De par sa densité et sa (relative) variété, Dreams of Medina 2 est jusqu’ici le projet le plus abouti de Tha God Fahim.

Sur nos réseaux sociaux, des diplômés de l’Université du South Bronx font parfois part de leur colère quant à notre méconnaissance de la chose Rap. Jusque-là, aveuglés par la suffisance, nous n’avions pas pris leur parole en compte, mais force est de constater qu’ils avaient peut-être raison. Pour le bilan de l’année 2016, nous prédisions le burn out à Tha God Fahim s’il continuait sur un tel rythme de sorties, en ajoutant qu’il aurait peut-être intérêt à se recentrer sur le beatmaking pour ne pas trop vite se cramer. Résultat des courses, lors du premier trimestre 2017, Fahim a sorti deux projets instrumentaux et trois albums rappés, sur lesquels il produit bien moins qu’à l’accoutumée. Et surtout, loin de se griller, le rappeur venu de Géorgie (celle d’Outkast, pas celle de Staline) commence à générer un certain engouement autour de son taf. On s’était donc bien plantés sur ce coup-là et il va falloir se relever avec panache. En commençant par exemple à parler de Fahim avec des termes plus laudatifs, puis en s’attardant sur Dreams of Medina 2, opus le plus remarquable à notre goût de cette rafale de sorties.

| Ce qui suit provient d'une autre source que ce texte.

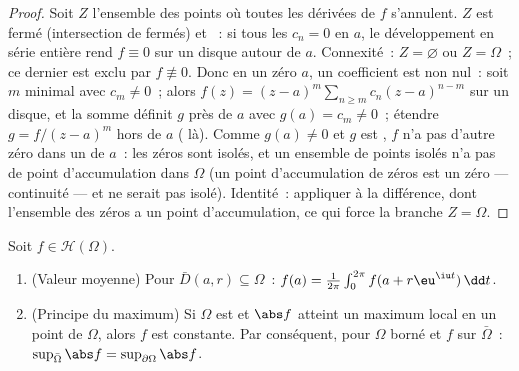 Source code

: \begin{proof}
Soit $Z$ l'ensemble des points où toutes les dérivées de $f$
s'annulent. $Z$ est fermé (intersection de fermés) et ~:
si tous les $c_n = 0$ en $a$, le développement en série entière
rend $f \equiv 0$ sur un disque autour de $a$. Connexité~: $Z =
\varnothing$ ou $Z = \Omega$~; ce dernier est exclu par $f
\not\equiv 0$. Donc en un zéro $a$, un coefficient est non nul~:
soit $m$ minimal avec $c_m \neq 0$~; alors $f(z) = (z -
a)^m\sum_{n\geq m}c_n(z-a)^{n-m}$ sur un disque, et la somme
définit $g$  près de $a$ avec $g(a) = c_m \neq 0$~;
étendre $g = f/(z-a)^m$ hors de $a$ ( là). Comme
$g(a) \neq 0$ et $g$ est , $f$ n'a pas d'autre zéro
dans un  de $a$~: les zéros sont isolés, et un ensemble
de points isolés n'a pas de point d'accumulation dans $\Omega$
(un point d'accumulation de zéros est un zéro --- continuité ---
et ne serait pas isolé). Identité~: appliquer à la différence,
dont l'ensemble des zéros a un point d'accumulation, ce qui
force la branche $Z = \Omega$.
\end{proof}

\begin{theorem}
\label{thm:b3:holomorphic:maximum}
Soit $f \in \mathcal H(\Omega)$.
\begin{enumerate}
  \item (Valeur moyenne) Pour $\bar D(a, r) \subseteq \Omega$~:
        $f(a) = \frac1{2\pi}\int_0^{2\pi}f(a +
        r\eu^{\iu t})\,\dd t$.
  \item (Principe du maximum) Si $\Omega$ est  et
        $\abs f$ atteint un maximum local en un point de
        $\Omega$, alors $f$ est constante. Par conséquent,
        pour $\Omega$ borné et $f$  sur
        $\bar\Omega$~: $\sup_{\bar\Omega}\abs f =
        \sup_{\partial\Omega}\abs f$.
\end{enumerate}
\end{theorem}

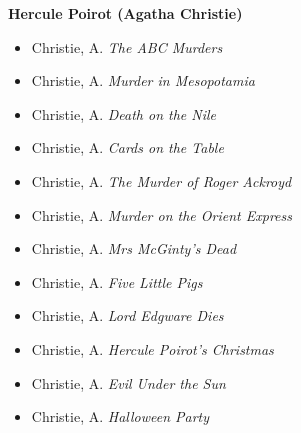 \documentclass{article}
\begin{document}
\begin{appendices}
\textbf{Hercule Poirot (Agatha Christie)}
\begin{itemize}[itemsep=0pt, parsep=0pt, topsep=2pt, partopsep=0pt]
    \item Christie, A. \textit{The ABC Murders}
    \item Christie, A. \textit{Murder in Mesopotamia}
    \item Christie, A. \textit{Death on the Nile}
    \item Christie, A. \textit{Cards on the Table}
    \item Christie, A. \textit{The Murder of Roger Ackroyd}
    \item Christie, A. \textit{Murder on the Orient Express}
    \item Christie, A. \textit{Mrs McGinty's Dead}
    \item Christie, A. \textit{Five Little Pigs}
    \item Christie, A. \textit{Lord Edgware Dies}
    \item Christie, A. \textit{Hercule Poirot's Christmas}
    \item Christie, A. \textit{Evil Under the Sun}
    \item Christie, A. \textit{Halloween Party}
\end{itemize}
\end{appendices}
\end{document}
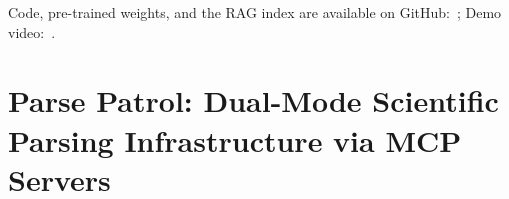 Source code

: Code, pre-trained weights, and the RAG index are available on GitHub:  
\,; Demo video: \,.








\section{Parse Patrol: Dual-Mode Scientific Parsing Infrastructure via MCP Servers}




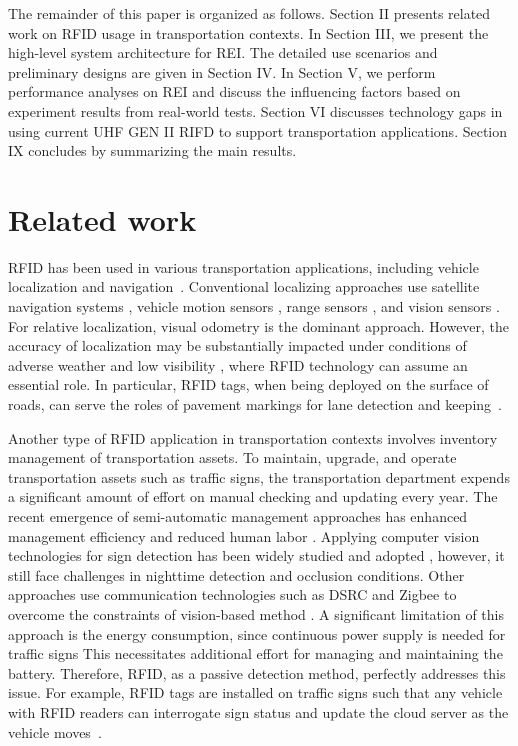 \documentclass[lettersize,journal]{IEEEtran}
\begin{document}
The remainder of this paper is organized as follows. Section II presents related work on RFID usage in transportation contexts. In Section III, we present the high-level system architecture for REI. The detailed use scenarios and preliminary designs are given in Section IV. In Section V, we perform performance analyses on REI and discuss the influencing factors based on experiment results from real-world tests. Section VI discusses technology gaps in using current UHF GEN II RIFD to support transportation applications. Section IX concludes by summarizing the main results. 

\section{Related work}
RFID has been used in various transportation applications, including vehicle localization and navigation~\cite{khosyi2020tests,meghana2017comprehensive,naik2018rfid,qin2021collision,wang2014rfid,suo2023rf}. Conventional localizing approaches use satellite navigation systems \cite{shi2022beyond}, vehicle motion sensors \cite{gao2022improved,trogh2020map}, range sensors \cite{burnett2022we}, and vision sensors \cite{gurghian2016deeplanes,tarel2009fast}. For relative localization, visual odometry is the dominant approach. However, the accuracy of localization may be substantially impacted under conditions of adverse weather and low visibility \cite{rasshofer2005automotive}, where RFID technology can assume an essential role. In particular, RFID tags, when being deployed on the surface of roads, can serve the roles of pavement markings for lane detection and keeping~\cite{cheng2011design,javaid2021autonomous,kawamura2014intelligent,zheng2016lane}.

Another type of RFID application in transportation contexts involves inventory management of transportation assets. To maintain, upgrade, and operate transportation assets such as traffic signs, the transportation department expends a significant amount of effort on manual checking and updating every year. The recent emergence of semi-automatic management approaches has enhanced management efficiency and reduced human labor \cite{ellison2008tapping}. Applying computer vision technologies for sign detection has been widely studied and adopted \cite{tabernik2019deep,maldonado2008traffic}, however, it still face challenges in nighttime detection and occlusion conditions. Other approaches use communication technologies such as DSRC and Zigbee to overcome the constraints of vision-based method \cite{li2009traffic,wang2021traffic,garcia2011robust}. A significant limitation of this approach is the energy consumption, since continuous power supply is needed for traffic signs This necessitates additional effort for managing and maintaining the battery. Therefore, RFID, as a passive detection method, perfectly addresses this issue. For example, RFID tags are installed on traffic signs such that any vehicle with RFID readers can interrogate sign status and update the cloud server as the vehicle moves~\cite{chen2022rfid,garcia2018passive,hidalgo2013wireless}.
\end{document}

L’album commence par une confirmation : TGF a une sacrée oreille. Il n’y a en effet pas grand-chose à jeter au niveau des instrumentaux, qu’il en soit l’auteur ou non, et on va jusqu’à tutoyer l’excellence avec la sinistre flûte de « Boryokuda » ou les chants fantomatiques de l’éthéré « Rolls Royce Chimera ». Si Fahim semble récemment se rapprocher de beatmakers assez établis (Vanderslice, DJ Skizz, Sonnyjim), la conception sonore est ici assurée par de relatifs inconnus (Michael Angelo, Sadhu Gold, Al Divino, Animoss), TGF signant tout de même cinq des douze productions. Nouveauté appréciable, Dreams of Medina 2 est moins sombre que la petite dizaine de projets qui l’ont précédé et Fahim n’hésite pas à s’aventurer par moment dans des ambiances jazzy fort plaisantes (« Ason Unique », « Memento Mori »), où son sens de la mélodie fait merveille.

« Avec cet album, la carrière de Tha God Fahim prend une tournure assez enthousiasmante.  »

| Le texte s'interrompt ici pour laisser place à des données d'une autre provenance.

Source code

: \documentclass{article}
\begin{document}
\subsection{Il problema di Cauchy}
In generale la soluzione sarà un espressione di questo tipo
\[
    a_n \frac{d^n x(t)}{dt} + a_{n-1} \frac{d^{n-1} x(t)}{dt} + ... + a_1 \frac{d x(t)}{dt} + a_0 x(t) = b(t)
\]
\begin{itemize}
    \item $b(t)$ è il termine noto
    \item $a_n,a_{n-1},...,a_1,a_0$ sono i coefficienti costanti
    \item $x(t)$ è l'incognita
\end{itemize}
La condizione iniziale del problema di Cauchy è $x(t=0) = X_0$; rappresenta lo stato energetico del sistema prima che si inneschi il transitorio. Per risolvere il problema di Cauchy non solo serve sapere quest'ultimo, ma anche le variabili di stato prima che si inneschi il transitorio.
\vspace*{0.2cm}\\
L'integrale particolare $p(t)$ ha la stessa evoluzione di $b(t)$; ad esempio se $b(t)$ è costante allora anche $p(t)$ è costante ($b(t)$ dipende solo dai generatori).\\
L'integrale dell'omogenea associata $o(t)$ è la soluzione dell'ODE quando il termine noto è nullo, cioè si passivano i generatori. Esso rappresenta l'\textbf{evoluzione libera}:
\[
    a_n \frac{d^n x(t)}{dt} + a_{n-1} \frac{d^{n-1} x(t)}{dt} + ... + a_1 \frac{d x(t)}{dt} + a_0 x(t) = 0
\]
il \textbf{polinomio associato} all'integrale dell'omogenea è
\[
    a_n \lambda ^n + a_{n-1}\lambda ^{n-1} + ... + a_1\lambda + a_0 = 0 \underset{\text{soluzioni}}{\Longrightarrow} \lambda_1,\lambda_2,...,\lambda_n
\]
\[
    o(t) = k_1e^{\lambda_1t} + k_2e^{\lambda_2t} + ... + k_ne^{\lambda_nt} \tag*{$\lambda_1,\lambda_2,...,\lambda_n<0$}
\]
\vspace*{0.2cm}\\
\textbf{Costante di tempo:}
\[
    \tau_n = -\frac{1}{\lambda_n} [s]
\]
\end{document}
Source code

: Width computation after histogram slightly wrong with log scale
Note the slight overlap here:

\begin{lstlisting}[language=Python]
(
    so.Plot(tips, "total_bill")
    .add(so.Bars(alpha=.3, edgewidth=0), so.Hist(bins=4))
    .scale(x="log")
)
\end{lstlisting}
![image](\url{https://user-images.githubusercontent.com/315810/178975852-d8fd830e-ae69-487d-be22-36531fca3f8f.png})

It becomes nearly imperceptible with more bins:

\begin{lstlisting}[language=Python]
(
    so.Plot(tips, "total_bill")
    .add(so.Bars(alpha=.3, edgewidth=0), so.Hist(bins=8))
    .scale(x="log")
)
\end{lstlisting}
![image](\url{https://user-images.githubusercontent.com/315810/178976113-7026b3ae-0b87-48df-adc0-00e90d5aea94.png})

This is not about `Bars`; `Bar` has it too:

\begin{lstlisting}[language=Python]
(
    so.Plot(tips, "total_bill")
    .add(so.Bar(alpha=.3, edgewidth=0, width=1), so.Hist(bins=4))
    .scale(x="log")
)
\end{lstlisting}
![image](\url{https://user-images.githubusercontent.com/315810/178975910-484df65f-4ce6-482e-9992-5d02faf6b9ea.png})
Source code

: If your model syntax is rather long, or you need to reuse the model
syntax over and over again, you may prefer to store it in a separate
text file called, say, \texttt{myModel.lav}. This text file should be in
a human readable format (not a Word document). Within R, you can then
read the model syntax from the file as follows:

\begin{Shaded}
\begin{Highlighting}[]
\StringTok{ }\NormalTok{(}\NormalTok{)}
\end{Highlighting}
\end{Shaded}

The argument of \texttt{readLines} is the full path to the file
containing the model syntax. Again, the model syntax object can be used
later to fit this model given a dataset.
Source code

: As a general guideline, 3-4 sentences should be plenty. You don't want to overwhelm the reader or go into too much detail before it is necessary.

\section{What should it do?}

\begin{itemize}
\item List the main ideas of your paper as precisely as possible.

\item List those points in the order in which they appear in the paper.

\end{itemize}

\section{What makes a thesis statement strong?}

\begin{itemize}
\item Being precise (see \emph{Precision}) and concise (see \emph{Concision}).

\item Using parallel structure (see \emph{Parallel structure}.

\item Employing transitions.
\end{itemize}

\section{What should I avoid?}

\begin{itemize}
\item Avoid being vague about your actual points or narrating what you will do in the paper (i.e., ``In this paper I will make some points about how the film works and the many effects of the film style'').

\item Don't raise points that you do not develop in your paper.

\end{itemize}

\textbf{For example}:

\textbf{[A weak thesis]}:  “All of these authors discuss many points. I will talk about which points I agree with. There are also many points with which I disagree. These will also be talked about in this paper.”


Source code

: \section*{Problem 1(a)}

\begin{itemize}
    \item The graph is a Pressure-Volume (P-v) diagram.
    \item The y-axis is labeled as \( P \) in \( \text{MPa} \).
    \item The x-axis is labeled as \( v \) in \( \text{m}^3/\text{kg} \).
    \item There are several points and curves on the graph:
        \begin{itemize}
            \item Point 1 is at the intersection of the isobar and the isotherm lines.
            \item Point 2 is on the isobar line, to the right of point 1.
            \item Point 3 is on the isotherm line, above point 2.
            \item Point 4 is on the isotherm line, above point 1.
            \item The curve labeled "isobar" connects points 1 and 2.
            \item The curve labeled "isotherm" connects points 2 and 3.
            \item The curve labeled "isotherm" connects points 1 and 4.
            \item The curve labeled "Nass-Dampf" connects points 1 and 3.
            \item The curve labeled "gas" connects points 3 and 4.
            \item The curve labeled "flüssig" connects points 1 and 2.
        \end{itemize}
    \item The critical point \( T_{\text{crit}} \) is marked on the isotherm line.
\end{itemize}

Cette ouverture est peut-être la clé du succès modeste mais récent que Fahim semble connaitre, là où Soul Eater, TGIF ou Tha Dark Shogunn Saga, ses albums les plus notables jusqu’ici, étaient efficaces mais quelque peu interchangeables. Sur « Night & Day », le rappeur d’Atlanta se permet même de convier Mach-Hommy pour un refrain chanté neurasthénique reprenant « Baby I Love Your Way » de Peter Frampton, ou plus sûrement de Big Mountain (attention, référence préhistorique). Au micro il y a également du progrès. Fahim est notamment plus à l’aise qu’auparavant avec les temps et paraît moins énervé en permanence. Les tempos lents lui convenant mieux, il livre même des moments de rapping convaincants sur « Fishin Wire » ou « The Sheikh Pull up U Shake the Masjid » (!). TGF ne sera probablement jamais Rakim mais on finit par se faire à cette technique un peu archaïque. Il en va de même pour Mach-Hommy, autre valeur montante gravitant autour de Griselda Records, invité sur trois morceaux ici.

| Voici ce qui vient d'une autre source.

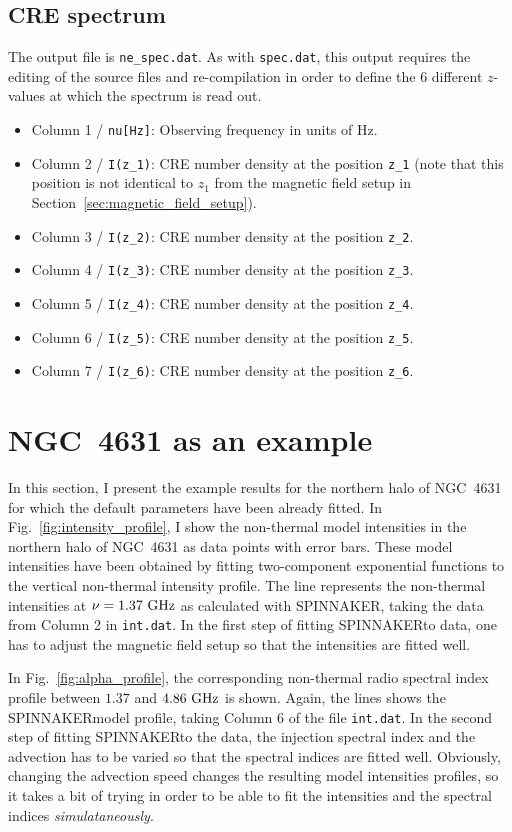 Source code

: \documentclass[11pt,twocolumn,a4paper]{article}
\newcommand\spix{{\small SPINNAKER}}
\begin{document}
\subsection{CRE spectrum}
The output file is {\tt ne\_spec.dat}. As with {\tt spec.dat}, this output requires the editing of the source files and re-compilation in order to define the 6 different $z$-values at which the spectrum is read out.
\begin{itemize}
\item Column 1 / {\tt nu[Hz]}: Observing frequency in units of Hz.
\item Column 2 / {\tt I(z\_1)}: CRE number density at the position {\tt z\_1}  (note that this position is not identical to $z_1$ from the magnetic field setup in Section~\ref{sec:magnetic_field_setup}).
\item Column 3 / {\tt I(z\_2)}: CRE number density at the position {\tt z\_2}.
\item Column 4 / {\tt I(z\_3)}: CRE number density at the position {\tt z\_3}.
\item Column 5 / {\tt I(z\_4)}: CRE number density at the position {\tt z\_4}.
\item Column 6 / {\tt I(z\_5)}: CRE number density at the position {\tt z\_5}.
\item Column 7 / {\tt I(z\_6)}: CRE number density at the position {\tt z\_6}.
\end{itemize}

\section{NGC~4631 as an example}
In this section, I present the example results for the northern halo of NGC~4631 for which the default parameters have been already fitted. In Fig.~\ref{fig:intensity_profile}, I show the non-thermal model intensities in the northern halo of NGC~4631 as data points with error bars. These model intensities have been obtained by fitting two-component exponential functions to the vertical non-thermal intensity profile. The line represents the non-thermal intensities at $\nu=1.37~\rm GHz$ as calculated with \spix, taking the data from Column 2 in {\tt int.dat}. In the first step of fitting \spix to data, one has to adjust the magnetic field setup so that the intensities are fitted well.

In Fig.~\ref{fig:alpha_profile}, the corresponding non-thermal radio spectral index profile between $1.37$ and $4.86~\rm GHz$ is shown. Again, the lines shows the \spix model profile, taking Column 6 of the file {\tt int.dat}. In the second step of fitting \spix to the data, the injection spectral index and the advection has to be varied so that the spectral indices are fitted well. Obviously, changing the advection speed changes the resulting model intensities profiles, so it takes a bit of trying in order to be able to fit the intensities and the spectral indices \emph{simulataneously}.
\end{document}
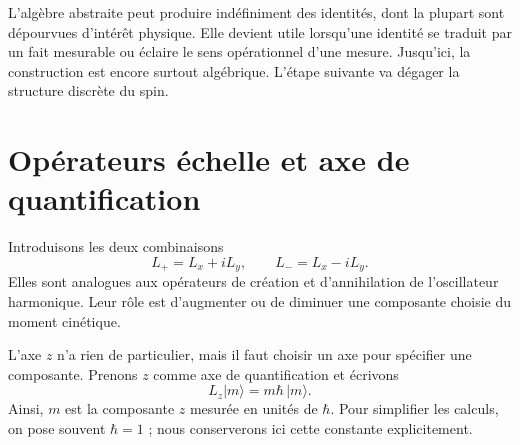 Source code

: \begin{classroomqa}
\end{classroomqa}

L’algèbre abstraite peut produire indéfiniment des identités, dont la plupart sont dépourvues d’intérêt physique. Elle devient utile lorsqu’une identité se traduit par un fait mesurable ou éclaire le sens opérationnel d’une mesure. Jusqu’ici, la construction est encore surtout algébrique. L’étape suivante va dégager la structure discrète du spin.

\begin{classroomqa}
\end{classroomqa}

\section{Opérateurs échelle et axe de quantification}

Introduisons les deux combinaisons
\begin{equation}
L_+=L_x+iL_y,
\qquad
L_-=L_x-iL_y.
\end{equation}
Elles sont analogues aux opérateurs de création et d’annihilation de l’oscillateur harmonique. Leur rôle est d’augmenter ou de diminuer une composante choisie du moment cinétique.

L’axe \(z\) n’a rien de particulier, mais il faut choisir un axe pour spécifier une composante. Prenons \(z\) comme axe de quantification et écrivons
\begin{equation}
L_z\lvert m\rangle=m\hbar\,\lvert m\rangle.
\end{equation}
Ainsi, \(m\) est la composante \(z\) mesurée en unités de \(\hbar\). Pour simplifier les calculs, on pose souvent \(\hbar=1\) ; nous conserverons ici cette constante explicitement.

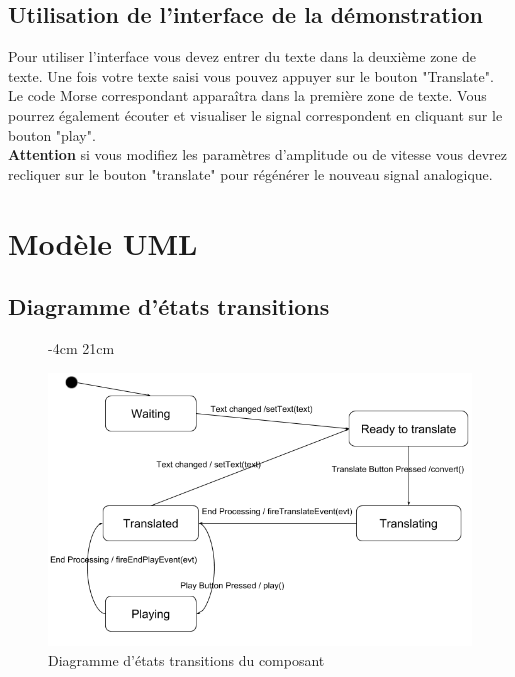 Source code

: \documentclass[a4paper,11pt]{article}
\begin{document}
    \subsection{Utilisation de l'interface de la démonstration}
    Pour utiliser l'interface vous devez entrer du texte dans la deuxième zone de texte. Une fois votre texte saisi vous pouvez appuyer sur le bouton "Translate". Le code Morse correspondant apparaîtra dans la première zone de texte. Vous pourrez également écouter et visualiser le signal correspondent en cliquant sur le bouton "play".\\
    \textbf{Attention} si vous modifiez les paramètres d'amplitude ou de vitesse vous devrez recliquer sur le bouton "translate" pour régénérer le nouveau signal analogique.
    

    \section{Modèle UML}
    \subsection{Diagramme d'états transitions}
     \begin{figure}[H]
    	 -4cm 21cm
    	\begin{center}
    		\includegraphics[scale=0.8]{etatsdiag.png}
    		\caption{Diagramme d'états transitions du composant}
    		\label{Diagramme d'états transitions du composant}
    	\end{center}
    \end{figure}
\end{document}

De par sa densité et sa variété, Dreams of Medina 2 est donc jusqu’ici le projet le plus abouti de Tha God Fahim, dont la carrière prend ces derniers mois une tournure assez enthousiasmante. Mais ne mentons pas non plus : si le garçon est un bourreau de travail et a de grandes qualités, on a toujours du mal à imaginer comment il pourra tenir ce rythme effréné de sorties sans finir par lasser son monde. Fahim a beau venir d’ATL, son public ne consomme assurément pas la musique comme celui d’autres surproductifs résidents de sa ville. Souhaitons-lui donc de nous faire passer pour des buses une seconde fois.